> Problem to work on
Your answer must hold only the lines below from the line containing "- You should" through the line containing "- Using the", each reproduced exactly.

*** Opening Dataset records ***

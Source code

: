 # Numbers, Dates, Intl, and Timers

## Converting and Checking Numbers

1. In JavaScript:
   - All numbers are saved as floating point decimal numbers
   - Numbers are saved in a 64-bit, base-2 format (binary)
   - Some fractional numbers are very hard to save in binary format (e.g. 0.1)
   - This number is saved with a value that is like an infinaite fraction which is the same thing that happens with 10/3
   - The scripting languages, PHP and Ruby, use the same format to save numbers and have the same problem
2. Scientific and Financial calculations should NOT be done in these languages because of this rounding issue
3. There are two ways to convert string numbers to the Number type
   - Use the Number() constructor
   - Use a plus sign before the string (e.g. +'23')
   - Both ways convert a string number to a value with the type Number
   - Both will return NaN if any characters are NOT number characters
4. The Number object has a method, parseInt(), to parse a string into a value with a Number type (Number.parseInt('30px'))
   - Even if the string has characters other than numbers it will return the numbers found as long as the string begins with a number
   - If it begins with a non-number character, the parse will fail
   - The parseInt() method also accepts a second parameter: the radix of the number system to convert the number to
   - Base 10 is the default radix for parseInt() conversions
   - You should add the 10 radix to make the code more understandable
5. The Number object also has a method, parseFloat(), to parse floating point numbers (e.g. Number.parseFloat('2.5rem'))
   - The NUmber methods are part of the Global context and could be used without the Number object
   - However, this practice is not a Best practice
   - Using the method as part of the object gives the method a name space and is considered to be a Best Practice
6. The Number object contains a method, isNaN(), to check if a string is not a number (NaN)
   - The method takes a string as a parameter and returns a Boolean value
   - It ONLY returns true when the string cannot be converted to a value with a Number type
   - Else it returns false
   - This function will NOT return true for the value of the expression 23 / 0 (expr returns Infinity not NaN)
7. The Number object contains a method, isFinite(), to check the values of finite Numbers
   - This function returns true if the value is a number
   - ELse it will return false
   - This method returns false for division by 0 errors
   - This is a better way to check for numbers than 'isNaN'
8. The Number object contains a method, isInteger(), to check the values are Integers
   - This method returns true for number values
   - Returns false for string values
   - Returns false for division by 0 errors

*** Closing Dataset records ***

> Written solution
   - You should add the 10 radix to make the code more understandable
5. The Number object also has a method, parseFloat(), to parse floating point numbers (e.g. Number.parseFloat('2.5rem'))
   - The NUmber methods are part of the Global context and could be used without the Number object
   - However, this practice is not a Best practice
   - Using the method as part of the object gives the method a name space and is considered to be a Best Practice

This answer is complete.